GetHomography (Input : P = Point Correspondences )

1. B = A matrix created using the X, Y coordinates of the 2nd image
2. A = A matrix created by applying a transformation on the X, Y coordinates of both images
3. Calculate X = A\B (When there are more equations than functions, a least square errors method is used to calculate the best fit)
4. Return X

Mosaic (Input : Images, Homographies between each image)

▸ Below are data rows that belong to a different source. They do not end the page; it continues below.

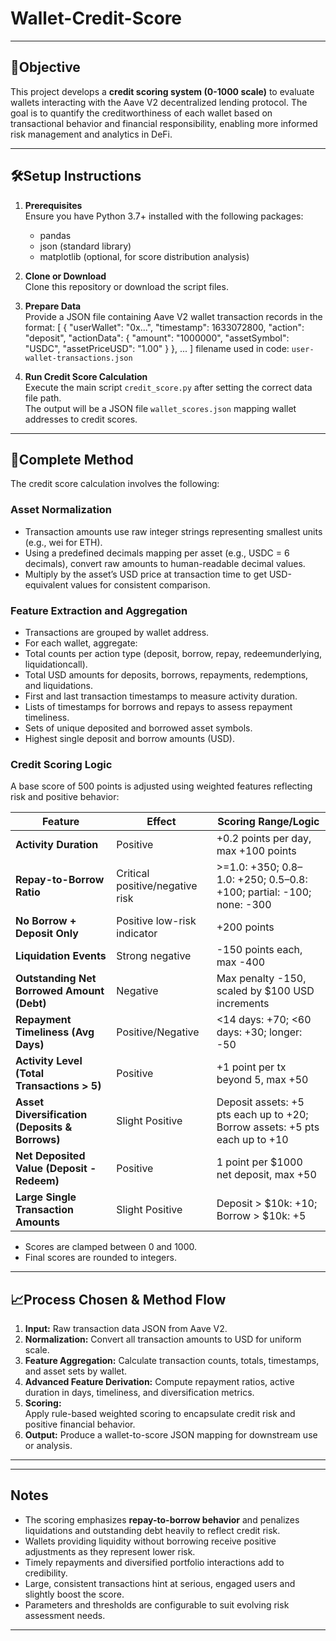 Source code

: # Wallet-Credit-Score


---

## 🎯Objective

This project develops a **credit scoring system (0-1000 scale)** to evaluate wallets interacting with the Aave V2 decentralized lending protocol. The goal is to quantify the creditworthiness of each wallet based on transactional behavior and financial responsibility, enabling more informed risk management and analytics in DeFi.

---

## 🛠️Setup Instructions

1. **Prerequisites**  
   Ensure you have Python 3.7+ installed with the following packages:  
   - pandas  
   - json (standard library)  
   - matplotlib (optional, for score distribution analysis)  

2. **Clone or Download**  
   Clone this repository or download the script files.

3. **Prepare Data**  
   Provide a JSON file containing Aave V2 wallet transaction records in the format:
   [
{
"userWallet": "0x...",
"timestamp": 1633072800,
"action": "deposit",
"actionData": {
"amount": "1000000",
"assetSymbol": "USDC",
"assetPriceUSD": "1.00"
}
},
...
] filename used in code: `user-wallet-transactions.json`

4. **Run Credit Score Calculation**  
Execute the main script `credit_score.py` after setting the correct data file path.  
The output will be a JSON file `wallet_scores.json` mapping wallet addresses to credit scores.


---

## 🚀Complete Method

The credit score calculation involves the following:

### Asset Normalization

- Transaction amounts use raw integer strings representing smallest units (e.g., wei for ETH).
- Using a predefined decimals mapping per asset (e.g., USDC = 6 decimals), convert raw amounts to human-readable decimal values.
- Multiply by the asset’s USD price at transaction time to get USD-equivalent values for consistent comparison.

### Feature Extraction and Aggregation

- Transactions are grouped by wallet address.
- For each wallet, aggregate:
- Total counts per action type (deposit, borrow, repay, redeemunderlying, liquidationcall).
- Total USD amounts for deposits, borrows, repayments, redemptions, and liquidations.
- First and last transaction timestamps to measure activity duration.
- Lists of timestamps for borrows and repays to assess repayment timeliness.
- Sets of unique deposited and borrowed asset symbols.
- Highest single deposit and borrow amounts (USD).

### Credit Scoring Logic

A base score of 500 points is adjusted using weighted features reflecting risk and positive behavior:

| Feature                                       | Effect                            | Scoring Range/Logic                           |
|-----------------------------------------------|---------------------------------|----------------------------------------------|
| **Activity Duration**                          | Positive                        | +0.2 points per day, max +100 points         |
| **Repay-to-Borrow Ratio**                      | Critical positive/negative risk | >=1.0: +350; 0.8–1.0: +250; 0.5–0.8: +100; partial: -100; none: -300 |
| **No Borrow + Deposit Only**                   | Positive low-risk indicator     | +200 points                                  |
| **Liquidation Events**                          | Strong negative                 | -150 points each, max -400                    |
| **Outstanding Net Borrowed Amount (Debt)**    | Negative                       | Max penalty -150, scaled by $100 USD increments |
| **Repayment Timeliness (Avg Days)**            | Positive/Negative               | <14 days: +70; <60 days: +30; longer: -50    |
| **Activity Level (Total Transactions > 5)**   | Positive                      | +1 point per tx beyond 5, max +50             |
| **Asset Diversification (Deposits & Borrows)**| Slight Positive                | Deposit assets: +5 pts each up to +20; Borrow assets: +5 pts each up to +10 |
| **Net Deposited Value (Deposit - Redeem)**    | Positive                      | 1 point per $1000 net deposit, max +50        |
| **Large Single Transaction Amounts**          | Slight Positive               | Deposit > $10k: +10; Borrow > $10k: +5        |

- Scores are clamped between 0 and 1000.
- Final scores are rounded to integers.

---

## 📈Process Chosen & Method Flow

1. **Input:** Raw transaction data JSON from Aave V2.
2. **Normalization:** Convert all transaction amounts to USD for uniform scale.
3. **Feature Aggregation:** Calculate transaction counts, totals, timestamps, and asset sets by wallet.
4. **Advanced Feature Derivation:** Compute repayment ratios, active duration in days, timeliness, and diversification metrics.
5. **Scoring:**  
Apply rule-based weighted scoring to encapsulate credit risk and positive financial behavior.
6. **Output:** Produce a wallet-to-score JSON mapping for downstream use or analysis.

---

---

## Notes

- The scoring emphasizes **repay-to-borrow behavior** and penalizes liquidations and outstanding debt heavily to reflect credit risk.
- Wallets providing liquidity without borrowing receive positive adjustments as they represent lower risk.
- Timely repayments and diversified portfolio interactions add to credibility.
- Large, consistent transactions hint at serious, engaged users and slightly boost the score.
- Parameters and thresholds are configurable to suit evolving risk assessment needs.

---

1. Collect all the homographies (and inverse homographies).
2. Compose them so they are in respect to the initial image.
3. Use the composite homography inverses to find the coordinate points of all images in the initial image coordinates.
4. Find the min & max for both axes for all the corners and create the result image so that it will contain all input images.
5. Iterate over the result image, filling in as much new detail (using a mask to determine what is "new") per image is possible.
6. When all images are exhausted, return the resultant image.

 

Strengths and Weaknesses (And how we might fix them.. hopefully.. someday.. maybe.. )

FindMatchingPoints

• As the algorithm uses a large block size and finds correspondences using SSD, this works very well even for images which have large translations.
• However since the correspondence assumes that the images are close to the same orientation, in image pairs which have very large rotations and very large warps, the correlation matches are not very accurate. In order to fix this problem, the correlation needs to be calculated at many rotations.
• As this algorithm uses a block sized 1/8 the size of the smaller image, if the two images have less than 1/8 of area in common, then the point correspondences found have a very high probability of being wrong. This can be fixed by reducing the size of the block, however this might also result in some bad matches as there can be repeating patterns of small blocks which could have high correspondence values, but are actually invalid.
• There is no guarantee on the spread of the points in the image, therefore small errors in the point detection can multiply when the homography is applied on large images. An improvement to this would be to attempt allocating points which are spread throughout the image. However, this would be limited on the amount of overlap between the images.

CleanPoints

• This algorithm is coded on the assumption that the majority of the points in the original point set are valid. However, if a significant percentage (greater than 50%) of the points in the original point set is invalid, this algorithm will return the wrong set of points. Hmm I guess the only way of fixing this problem would be to make sure that the FindMatchingPoints method has an accuracy of above 50% (which it does :)

GetHomography

• The only weakness in this method is Garbage-in-Garbage-Out :)... Other than that, it delivers its promise.
• However looking at our data sets it seems that although the points are matched perfectly, the homography does not work too well when the camera is rotated, and objects which have different depths are photographed. Our guess is that the homography cannot capture this type of motion.

Mosaic

• The Mosaic algorithm is pretty straightforward.  We initially tried blending images that overlapped to produce smoother images, but the resultant images did not look very good and it took a fair amount longer.  In the end, we opted to have the images take precedence in order of input.  The result is that the output is very dependant on the order of the images and homographies that are input.  This can be both good and bad.  It can be good in the sense that we can hand tailor the output to look best given any set of images, but bad in the sense that sometimes it will take a fair amount of guesswork to determine the best sequence.  It would be nice, though probably difficult, if the mosaic algorithm could determine which images to display first based on relative image positions or the certainty / quality of the generated homographies.